• _TASK INSTRUCTIONS_:
Repeat each line of the listing exactly as written.

• _EXTRACTED RECORDS_:
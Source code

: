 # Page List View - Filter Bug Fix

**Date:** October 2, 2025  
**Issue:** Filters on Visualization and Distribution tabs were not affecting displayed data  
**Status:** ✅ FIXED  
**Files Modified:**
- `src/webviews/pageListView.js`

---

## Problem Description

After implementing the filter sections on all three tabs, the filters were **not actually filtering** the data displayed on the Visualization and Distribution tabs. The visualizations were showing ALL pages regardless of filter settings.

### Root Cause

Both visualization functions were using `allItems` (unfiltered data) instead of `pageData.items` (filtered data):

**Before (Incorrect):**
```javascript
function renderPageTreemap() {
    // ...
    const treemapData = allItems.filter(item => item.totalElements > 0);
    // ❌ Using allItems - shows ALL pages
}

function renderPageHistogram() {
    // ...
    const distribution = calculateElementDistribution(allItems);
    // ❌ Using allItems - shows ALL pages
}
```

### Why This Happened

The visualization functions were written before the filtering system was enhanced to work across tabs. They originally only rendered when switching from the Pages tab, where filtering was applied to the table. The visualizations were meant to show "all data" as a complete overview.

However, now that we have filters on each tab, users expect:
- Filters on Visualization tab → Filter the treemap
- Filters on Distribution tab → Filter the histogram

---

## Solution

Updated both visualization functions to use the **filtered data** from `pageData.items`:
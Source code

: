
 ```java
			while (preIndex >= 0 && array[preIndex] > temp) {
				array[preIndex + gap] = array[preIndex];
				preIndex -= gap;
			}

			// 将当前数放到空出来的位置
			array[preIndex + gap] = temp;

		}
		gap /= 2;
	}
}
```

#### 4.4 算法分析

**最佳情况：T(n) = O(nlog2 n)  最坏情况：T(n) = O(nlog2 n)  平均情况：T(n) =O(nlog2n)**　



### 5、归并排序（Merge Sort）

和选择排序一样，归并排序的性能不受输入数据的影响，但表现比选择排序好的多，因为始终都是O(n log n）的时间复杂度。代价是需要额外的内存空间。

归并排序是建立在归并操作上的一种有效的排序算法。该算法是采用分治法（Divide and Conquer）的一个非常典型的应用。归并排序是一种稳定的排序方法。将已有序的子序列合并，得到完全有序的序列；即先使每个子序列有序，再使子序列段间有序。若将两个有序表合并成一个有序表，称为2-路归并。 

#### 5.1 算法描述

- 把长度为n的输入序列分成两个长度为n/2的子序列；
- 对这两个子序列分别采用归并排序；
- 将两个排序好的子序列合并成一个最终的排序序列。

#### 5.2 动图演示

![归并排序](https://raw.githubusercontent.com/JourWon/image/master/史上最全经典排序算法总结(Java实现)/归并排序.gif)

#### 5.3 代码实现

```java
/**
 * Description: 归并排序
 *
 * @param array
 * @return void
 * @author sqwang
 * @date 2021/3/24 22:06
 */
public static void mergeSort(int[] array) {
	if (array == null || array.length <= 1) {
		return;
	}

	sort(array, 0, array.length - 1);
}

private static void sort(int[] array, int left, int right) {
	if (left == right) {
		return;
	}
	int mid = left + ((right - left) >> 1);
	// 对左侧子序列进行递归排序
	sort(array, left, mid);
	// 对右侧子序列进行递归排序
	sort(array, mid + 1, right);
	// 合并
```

• _SOLUTION BELOW_:
Source code

: # Page List View - Filter Bug Fix

**Date:** October 2, 2025  
**Issue:** Filters on Visualization and Distribution tabs were not affecting displayed data  
**Status:** ✅ FIXED  
**Files Modified:**
- `src/webviews/pageListView.js`

---

## Problem Description

After implementing the filter sections on all three tabs, the filters were **not actually filtering** the data displayed on the Visualization and Distribution tabs. The visualizations were showing ALL pages regardless of filter settings.

### Root Cause

Both visualization functions were using `allItems` (unfiltered data) instead of `pageData.items` (filtered data):

**Before (Incorrect):**
```javascript
function renderPageTreemap() {
    // ...
    const treemapData = allItems.filter(item => item.totalElements > 0);
    // ❌ Using allItems - shows ALL pages
}

function renderPageHistogram() {
    // ...
    const distribution = calculateElementDistribution(allItems);
    // ❌ Using allItems - shows ALL pages
}
```

### Why This Happened

The visualization functions were written before the filtering system was enhanced to work across tabs. They originally only rendered when switching from the Pages tab, where filtering was applied to the table. The visualizations were meant to show "all data" as a complete overview.

However, now that we have filters on each tab, users expect:
- Filters on Visualization tab → Filter the treemap
- Filters on Distribution tab → Filter the histogram

---

## Solution

Updated both visualization functions to use the **filtered data** from `pageData.items`:
Source code

:
 ```java
			while (preIndex >= 0 && array[preIndex] > temp) {
				array[preIndex + gap] = array[preIndex];
				preIndex -= gap;
			}

			// 将当前数放到空出来的位置
			array[preIndex + gap] = temp;

		}
		gap /= 2;
	}
}
```

#### 4.4 算法分析

**最佳情况：T(n) = O(nlog2 n)  最坏情况：T(n) = O(nlog2 n)  平均情况：T(n) =O(nlog2n)**　



### 5、归并排序（Merge Sort）

和选择排序一样，归并排序的性能不受输入数据的影响，但表现比选择排序好的多，因为始终都是O(n log n）的时间复杂度。代价是需要额外的内存空间。

归并排序是建立在归并操作上的一种有效的排序算法。该算法是采用分治法（Divide and Conquer）的一个非常典型的应用。归并排序是一种稳定的排序方法。将已有序的子序列合并，得到完全有序的序列；即先使每个子序列有序，再使子序列段间有序。若将两个有序表合并成一个有序表，称为2-路归并。 

#### 5.1 算法描述

- 把长度为n的输入序列分成两个长度为n/2的子序列；
- 对这两个子序列分别采用归并排序；
- 将两个排序好的子序列合并成一个最终的排序序列。

#### 5.2 动图演示

![归并排序](https://raw.githubusercontent.com/JourWon/image/master/史上最全经典排序算法总结(Java实现)/归并排序.gif)

#### 5.3 代码实现

```java
/**
 * Description: 归并排序
 *
 * @param array
 * @return void
 * @author sqwang
 * @date 2021/3/24 22:06
 */
public static void mergeSort(int[] array) {
	if (array == null || array.length <= 1) {
		return;
	}

	sort(array, 0, array.length - 1);
}

private static void sort(int[] array, int left, int right) {
	if (left == right) {
		return;
	}
	int mid = left + ((right - left) >> 1);
	// 对左侧子序列进行递归排序
	sort(array, left, mid);
	// 对右侧子序列进行递归排序
	sort(array, mid + 1, right);
	// 合并
```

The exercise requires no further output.